- Record excerpts:
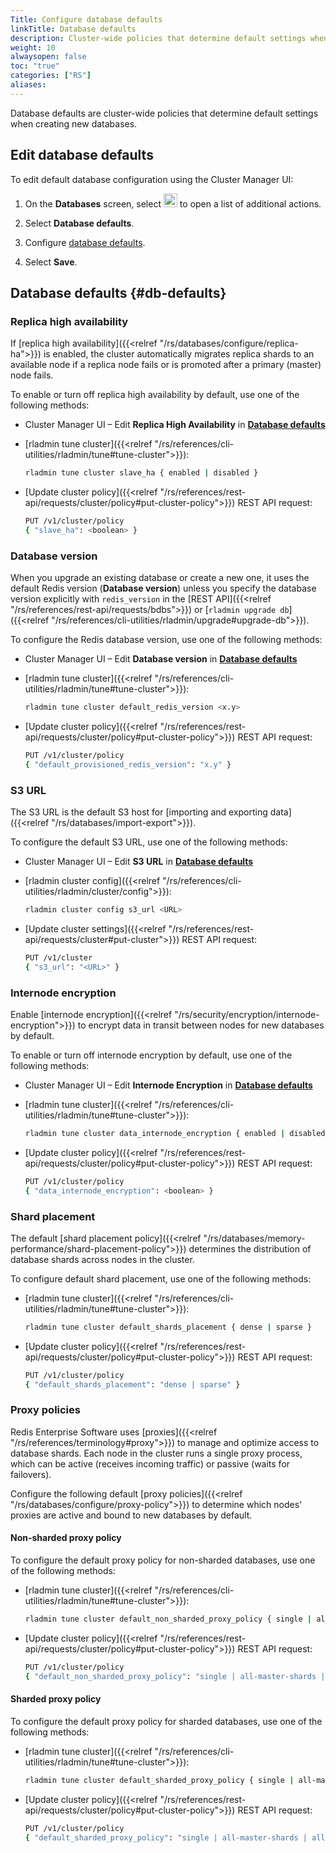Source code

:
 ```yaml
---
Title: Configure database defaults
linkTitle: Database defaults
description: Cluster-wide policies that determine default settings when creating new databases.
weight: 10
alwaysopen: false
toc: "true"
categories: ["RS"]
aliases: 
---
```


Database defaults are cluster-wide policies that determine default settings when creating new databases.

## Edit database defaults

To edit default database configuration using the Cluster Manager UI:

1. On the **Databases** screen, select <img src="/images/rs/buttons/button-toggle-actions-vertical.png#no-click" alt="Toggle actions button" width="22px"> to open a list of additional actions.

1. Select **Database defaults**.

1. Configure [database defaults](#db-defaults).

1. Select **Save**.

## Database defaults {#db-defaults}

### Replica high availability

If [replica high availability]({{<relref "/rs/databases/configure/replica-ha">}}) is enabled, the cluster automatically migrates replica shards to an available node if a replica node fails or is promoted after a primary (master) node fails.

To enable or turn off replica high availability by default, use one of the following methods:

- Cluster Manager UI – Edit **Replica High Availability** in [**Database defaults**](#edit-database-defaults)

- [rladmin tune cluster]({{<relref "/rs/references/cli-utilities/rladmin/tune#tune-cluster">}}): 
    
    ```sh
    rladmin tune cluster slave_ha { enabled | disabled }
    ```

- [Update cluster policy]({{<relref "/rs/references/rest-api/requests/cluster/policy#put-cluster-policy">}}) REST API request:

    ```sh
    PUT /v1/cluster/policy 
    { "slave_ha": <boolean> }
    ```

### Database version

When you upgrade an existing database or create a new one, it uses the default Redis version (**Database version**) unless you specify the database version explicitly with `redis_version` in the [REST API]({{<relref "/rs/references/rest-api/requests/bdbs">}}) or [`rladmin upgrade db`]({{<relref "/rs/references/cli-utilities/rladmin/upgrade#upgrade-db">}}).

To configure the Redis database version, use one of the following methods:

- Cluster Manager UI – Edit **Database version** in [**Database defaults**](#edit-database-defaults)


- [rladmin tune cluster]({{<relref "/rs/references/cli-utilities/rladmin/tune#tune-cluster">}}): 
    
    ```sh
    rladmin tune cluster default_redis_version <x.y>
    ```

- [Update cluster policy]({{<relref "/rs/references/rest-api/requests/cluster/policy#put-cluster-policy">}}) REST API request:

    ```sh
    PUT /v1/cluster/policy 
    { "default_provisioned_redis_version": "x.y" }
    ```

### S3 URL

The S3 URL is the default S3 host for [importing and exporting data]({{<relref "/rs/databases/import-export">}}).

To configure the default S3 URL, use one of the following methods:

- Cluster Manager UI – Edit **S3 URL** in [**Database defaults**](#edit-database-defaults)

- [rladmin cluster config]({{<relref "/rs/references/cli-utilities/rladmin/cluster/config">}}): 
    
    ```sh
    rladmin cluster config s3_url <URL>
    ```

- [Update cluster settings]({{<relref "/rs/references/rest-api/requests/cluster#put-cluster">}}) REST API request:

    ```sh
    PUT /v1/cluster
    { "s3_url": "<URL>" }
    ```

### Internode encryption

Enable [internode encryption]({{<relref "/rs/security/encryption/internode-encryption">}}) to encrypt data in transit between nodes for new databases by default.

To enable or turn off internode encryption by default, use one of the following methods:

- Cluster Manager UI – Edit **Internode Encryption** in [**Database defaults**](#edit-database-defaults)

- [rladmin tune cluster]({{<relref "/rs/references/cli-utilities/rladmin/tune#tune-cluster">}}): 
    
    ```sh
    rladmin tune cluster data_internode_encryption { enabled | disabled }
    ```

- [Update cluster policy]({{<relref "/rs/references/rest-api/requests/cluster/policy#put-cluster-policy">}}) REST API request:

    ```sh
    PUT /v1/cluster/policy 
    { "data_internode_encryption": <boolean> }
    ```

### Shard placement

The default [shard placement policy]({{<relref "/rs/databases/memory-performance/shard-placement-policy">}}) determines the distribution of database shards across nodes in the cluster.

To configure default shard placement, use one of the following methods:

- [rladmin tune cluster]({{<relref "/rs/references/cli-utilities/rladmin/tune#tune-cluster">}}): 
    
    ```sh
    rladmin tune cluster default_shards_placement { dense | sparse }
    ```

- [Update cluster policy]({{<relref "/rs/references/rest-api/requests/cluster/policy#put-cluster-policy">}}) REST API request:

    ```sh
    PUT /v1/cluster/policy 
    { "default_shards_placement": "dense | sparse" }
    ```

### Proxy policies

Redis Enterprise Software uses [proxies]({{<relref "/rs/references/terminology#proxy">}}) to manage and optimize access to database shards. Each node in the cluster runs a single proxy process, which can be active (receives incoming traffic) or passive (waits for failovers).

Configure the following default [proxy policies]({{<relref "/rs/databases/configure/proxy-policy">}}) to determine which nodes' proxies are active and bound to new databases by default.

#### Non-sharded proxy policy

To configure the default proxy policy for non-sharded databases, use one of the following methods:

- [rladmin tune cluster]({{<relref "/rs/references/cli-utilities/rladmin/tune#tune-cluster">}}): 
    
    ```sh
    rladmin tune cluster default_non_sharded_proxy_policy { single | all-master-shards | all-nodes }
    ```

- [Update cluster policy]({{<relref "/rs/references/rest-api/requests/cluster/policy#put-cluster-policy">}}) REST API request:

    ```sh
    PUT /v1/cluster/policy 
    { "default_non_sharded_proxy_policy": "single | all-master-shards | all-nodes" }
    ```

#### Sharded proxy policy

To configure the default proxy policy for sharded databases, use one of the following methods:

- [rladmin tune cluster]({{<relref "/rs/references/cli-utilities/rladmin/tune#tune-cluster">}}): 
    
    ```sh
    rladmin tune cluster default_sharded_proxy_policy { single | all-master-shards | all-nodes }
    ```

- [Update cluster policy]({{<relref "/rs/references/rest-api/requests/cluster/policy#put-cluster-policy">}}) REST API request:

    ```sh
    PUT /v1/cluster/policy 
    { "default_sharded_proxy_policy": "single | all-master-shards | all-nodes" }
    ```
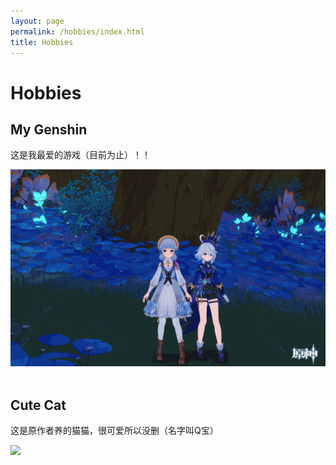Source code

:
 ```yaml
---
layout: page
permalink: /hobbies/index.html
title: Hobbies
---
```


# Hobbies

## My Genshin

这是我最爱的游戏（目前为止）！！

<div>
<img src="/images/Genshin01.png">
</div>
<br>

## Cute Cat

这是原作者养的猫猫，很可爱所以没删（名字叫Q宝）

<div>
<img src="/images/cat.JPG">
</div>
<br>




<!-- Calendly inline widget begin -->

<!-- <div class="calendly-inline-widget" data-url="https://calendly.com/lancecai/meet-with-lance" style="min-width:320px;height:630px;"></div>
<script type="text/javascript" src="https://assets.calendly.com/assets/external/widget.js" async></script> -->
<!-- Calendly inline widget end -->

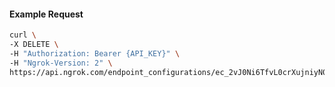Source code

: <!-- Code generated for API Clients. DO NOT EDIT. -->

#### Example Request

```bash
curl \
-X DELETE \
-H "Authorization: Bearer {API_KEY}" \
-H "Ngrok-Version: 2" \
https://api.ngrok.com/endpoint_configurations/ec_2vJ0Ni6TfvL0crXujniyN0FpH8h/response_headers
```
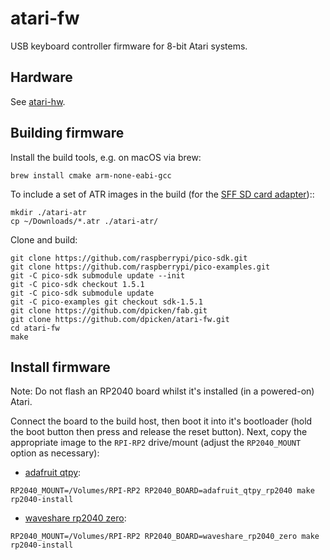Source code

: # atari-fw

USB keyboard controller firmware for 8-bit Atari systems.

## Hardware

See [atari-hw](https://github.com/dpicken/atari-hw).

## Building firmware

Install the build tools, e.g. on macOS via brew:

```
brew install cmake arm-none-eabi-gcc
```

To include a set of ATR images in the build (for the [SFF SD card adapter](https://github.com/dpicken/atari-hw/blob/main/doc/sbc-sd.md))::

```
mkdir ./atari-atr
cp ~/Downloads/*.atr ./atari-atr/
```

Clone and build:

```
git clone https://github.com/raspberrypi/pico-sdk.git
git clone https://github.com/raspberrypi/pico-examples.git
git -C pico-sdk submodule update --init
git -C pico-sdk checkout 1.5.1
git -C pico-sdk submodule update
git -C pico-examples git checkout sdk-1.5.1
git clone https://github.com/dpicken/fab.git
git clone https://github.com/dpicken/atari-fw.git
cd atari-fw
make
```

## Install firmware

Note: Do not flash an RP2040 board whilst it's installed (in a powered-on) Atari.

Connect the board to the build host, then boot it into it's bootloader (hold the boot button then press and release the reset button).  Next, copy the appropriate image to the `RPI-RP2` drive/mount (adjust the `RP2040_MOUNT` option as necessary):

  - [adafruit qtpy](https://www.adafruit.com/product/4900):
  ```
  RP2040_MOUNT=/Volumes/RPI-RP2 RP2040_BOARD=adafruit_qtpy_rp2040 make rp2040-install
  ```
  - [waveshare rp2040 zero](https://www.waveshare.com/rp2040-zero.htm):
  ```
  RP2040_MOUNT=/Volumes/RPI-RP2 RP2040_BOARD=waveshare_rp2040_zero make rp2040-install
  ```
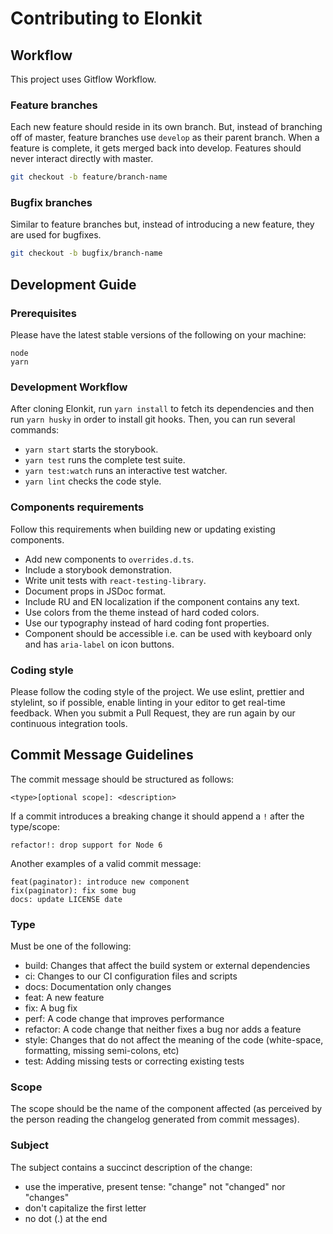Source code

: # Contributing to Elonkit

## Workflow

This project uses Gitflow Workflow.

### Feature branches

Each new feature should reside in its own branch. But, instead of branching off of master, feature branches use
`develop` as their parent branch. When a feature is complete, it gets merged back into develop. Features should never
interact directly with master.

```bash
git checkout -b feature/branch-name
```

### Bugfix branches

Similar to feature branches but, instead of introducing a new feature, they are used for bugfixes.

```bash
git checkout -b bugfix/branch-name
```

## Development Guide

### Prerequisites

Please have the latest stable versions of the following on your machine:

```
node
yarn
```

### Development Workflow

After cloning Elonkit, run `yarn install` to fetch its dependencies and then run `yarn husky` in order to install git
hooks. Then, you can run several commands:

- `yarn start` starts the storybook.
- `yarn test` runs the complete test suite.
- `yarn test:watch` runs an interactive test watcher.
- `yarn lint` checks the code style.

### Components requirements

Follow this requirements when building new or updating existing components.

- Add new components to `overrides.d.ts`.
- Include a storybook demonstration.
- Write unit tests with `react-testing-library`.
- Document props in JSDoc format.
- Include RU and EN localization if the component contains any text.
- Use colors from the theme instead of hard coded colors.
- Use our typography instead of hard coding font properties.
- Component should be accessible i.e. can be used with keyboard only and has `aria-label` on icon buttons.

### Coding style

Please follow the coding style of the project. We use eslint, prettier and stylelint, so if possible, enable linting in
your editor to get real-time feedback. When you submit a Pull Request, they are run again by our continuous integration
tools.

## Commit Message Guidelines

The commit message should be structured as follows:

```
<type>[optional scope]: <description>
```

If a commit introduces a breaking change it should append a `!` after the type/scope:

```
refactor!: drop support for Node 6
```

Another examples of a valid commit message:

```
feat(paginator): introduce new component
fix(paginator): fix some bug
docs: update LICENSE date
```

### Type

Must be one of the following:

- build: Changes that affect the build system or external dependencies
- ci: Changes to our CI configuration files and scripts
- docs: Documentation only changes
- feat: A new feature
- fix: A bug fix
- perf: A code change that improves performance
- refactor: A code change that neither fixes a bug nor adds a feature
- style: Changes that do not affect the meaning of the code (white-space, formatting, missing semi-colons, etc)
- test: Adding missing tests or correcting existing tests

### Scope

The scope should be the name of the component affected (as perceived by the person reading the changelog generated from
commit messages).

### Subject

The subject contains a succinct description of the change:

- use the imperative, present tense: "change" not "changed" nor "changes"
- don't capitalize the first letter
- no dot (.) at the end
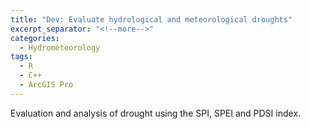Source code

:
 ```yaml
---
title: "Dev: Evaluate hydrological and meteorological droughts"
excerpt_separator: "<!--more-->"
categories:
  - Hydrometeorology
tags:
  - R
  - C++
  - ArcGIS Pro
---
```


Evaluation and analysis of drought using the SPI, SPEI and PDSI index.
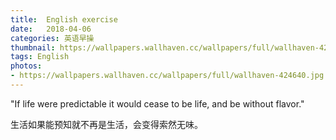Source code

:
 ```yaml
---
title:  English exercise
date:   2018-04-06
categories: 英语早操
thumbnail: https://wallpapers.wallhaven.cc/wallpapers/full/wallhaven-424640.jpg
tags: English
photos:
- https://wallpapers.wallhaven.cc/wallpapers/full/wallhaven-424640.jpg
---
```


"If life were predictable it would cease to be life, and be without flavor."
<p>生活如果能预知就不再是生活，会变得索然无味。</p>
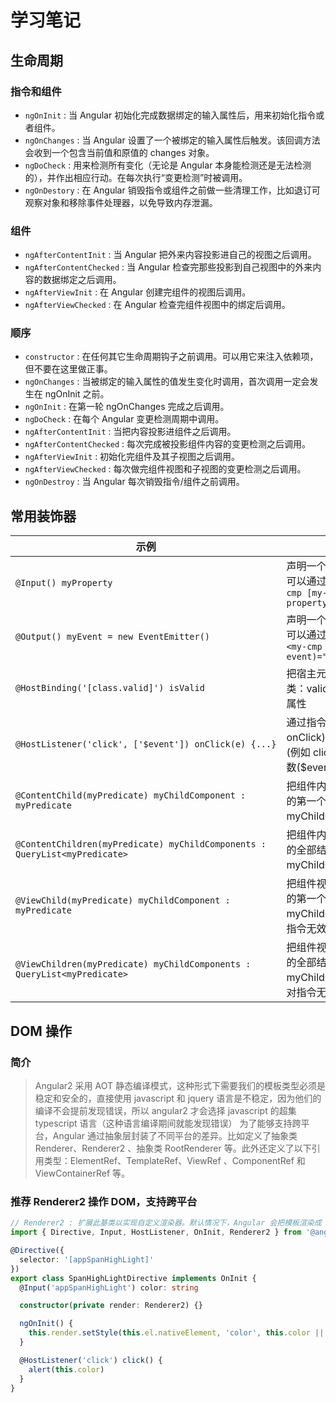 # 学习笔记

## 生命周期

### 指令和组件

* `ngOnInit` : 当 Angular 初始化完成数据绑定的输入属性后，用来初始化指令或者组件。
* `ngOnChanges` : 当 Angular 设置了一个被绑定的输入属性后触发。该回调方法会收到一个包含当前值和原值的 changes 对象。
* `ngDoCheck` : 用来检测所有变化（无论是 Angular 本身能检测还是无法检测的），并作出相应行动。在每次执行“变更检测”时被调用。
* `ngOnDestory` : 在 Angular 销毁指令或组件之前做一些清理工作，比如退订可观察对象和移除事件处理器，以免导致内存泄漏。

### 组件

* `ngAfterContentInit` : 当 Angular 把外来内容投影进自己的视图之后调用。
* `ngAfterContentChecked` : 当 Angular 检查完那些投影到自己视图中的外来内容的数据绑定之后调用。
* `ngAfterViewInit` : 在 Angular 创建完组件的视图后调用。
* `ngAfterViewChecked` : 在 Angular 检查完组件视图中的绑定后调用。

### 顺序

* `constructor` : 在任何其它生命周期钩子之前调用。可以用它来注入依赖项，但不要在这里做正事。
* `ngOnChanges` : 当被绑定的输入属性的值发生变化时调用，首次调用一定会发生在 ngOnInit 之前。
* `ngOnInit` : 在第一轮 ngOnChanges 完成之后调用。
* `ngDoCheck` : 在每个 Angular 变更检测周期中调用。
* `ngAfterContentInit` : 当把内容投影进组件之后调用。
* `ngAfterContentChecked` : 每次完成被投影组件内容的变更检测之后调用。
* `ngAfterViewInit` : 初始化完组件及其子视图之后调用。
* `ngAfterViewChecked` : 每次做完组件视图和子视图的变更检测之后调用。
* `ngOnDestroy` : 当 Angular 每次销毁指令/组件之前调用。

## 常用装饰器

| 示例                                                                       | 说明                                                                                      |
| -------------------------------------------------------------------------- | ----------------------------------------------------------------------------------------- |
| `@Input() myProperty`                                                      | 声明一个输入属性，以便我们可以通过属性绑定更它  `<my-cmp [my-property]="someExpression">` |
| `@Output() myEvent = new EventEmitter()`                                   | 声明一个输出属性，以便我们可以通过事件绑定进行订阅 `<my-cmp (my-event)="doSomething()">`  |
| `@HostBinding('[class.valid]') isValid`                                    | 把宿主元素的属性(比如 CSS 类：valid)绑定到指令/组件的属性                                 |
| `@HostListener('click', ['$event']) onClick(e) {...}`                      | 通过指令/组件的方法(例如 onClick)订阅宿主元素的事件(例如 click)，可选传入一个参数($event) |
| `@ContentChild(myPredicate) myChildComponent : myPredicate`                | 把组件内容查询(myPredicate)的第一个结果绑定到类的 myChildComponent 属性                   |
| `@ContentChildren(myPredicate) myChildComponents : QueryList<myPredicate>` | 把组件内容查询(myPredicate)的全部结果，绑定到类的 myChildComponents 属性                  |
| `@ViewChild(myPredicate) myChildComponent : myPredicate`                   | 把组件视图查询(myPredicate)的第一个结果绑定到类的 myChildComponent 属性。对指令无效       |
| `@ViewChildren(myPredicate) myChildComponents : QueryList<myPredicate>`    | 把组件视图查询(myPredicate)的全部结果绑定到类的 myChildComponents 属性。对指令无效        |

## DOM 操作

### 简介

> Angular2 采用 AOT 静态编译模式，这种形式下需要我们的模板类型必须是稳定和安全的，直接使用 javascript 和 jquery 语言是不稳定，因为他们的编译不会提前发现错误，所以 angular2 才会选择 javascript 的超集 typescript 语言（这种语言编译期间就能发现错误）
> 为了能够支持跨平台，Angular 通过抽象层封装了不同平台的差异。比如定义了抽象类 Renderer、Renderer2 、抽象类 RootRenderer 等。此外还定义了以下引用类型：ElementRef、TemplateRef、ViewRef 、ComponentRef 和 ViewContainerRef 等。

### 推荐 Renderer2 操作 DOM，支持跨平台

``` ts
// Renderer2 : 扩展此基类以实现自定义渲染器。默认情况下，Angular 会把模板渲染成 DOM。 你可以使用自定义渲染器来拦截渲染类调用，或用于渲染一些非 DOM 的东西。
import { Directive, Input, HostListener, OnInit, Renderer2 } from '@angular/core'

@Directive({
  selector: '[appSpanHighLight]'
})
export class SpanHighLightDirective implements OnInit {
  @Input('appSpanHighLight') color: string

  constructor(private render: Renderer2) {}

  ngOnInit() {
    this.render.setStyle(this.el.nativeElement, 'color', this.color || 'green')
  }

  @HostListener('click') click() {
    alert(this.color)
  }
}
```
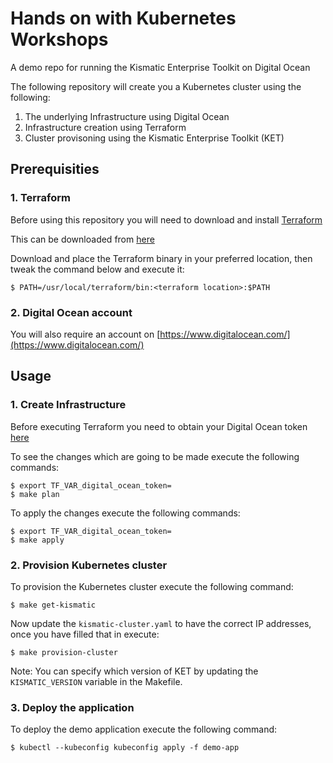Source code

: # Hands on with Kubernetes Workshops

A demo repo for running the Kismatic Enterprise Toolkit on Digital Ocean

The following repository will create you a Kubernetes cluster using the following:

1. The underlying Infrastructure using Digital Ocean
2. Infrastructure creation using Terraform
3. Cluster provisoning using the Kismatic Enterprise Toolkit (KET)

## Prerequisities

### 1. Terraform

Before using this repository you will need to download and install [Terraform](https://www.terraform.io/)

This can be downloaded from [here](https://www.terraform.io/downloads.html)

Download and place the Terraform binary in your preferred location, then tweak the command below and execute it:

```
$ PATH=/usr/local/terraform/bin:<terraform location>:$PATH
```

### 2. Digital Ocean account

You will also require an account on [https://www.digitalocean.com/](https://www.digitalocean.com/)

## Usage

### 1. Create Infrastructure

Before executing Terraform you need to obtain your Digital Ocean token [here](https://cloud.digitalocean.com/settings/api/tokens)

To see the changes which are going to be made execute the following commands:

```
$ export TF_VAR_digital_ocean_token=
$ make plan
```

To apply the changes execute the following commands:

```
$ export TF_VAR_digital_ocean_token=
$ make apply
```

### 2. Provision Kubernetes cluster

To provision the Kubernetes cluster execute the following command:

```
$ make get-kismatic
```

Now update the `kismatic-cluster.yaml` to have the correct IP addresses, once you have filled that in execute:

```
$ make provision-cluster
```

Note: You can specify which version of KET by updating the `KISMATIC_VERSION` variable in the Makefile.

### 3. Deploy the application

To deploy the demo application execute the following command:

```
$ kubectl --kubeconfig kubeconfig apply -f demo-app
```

- Task goal:
Among the lines above, find those holding "that" and copy each one.

- Answer:
description: Cluster-wide policies that determine default settings when creating new databases.
Database defaults are cluster-wide policies that determine default settings when creating new databases.
- build: Changes that affect the build system or external dependencies
- perf: A code change that improves performance
- refactor: A code change that neither fixes a bug nor adds a feature
- style: Changes that do not affect the meaning of the code (white-space, formatting, missing semi-colons, etc)
Now update the `kismatic-cluster.yaml` to have the correct IP addresses, once you have filled that in execute:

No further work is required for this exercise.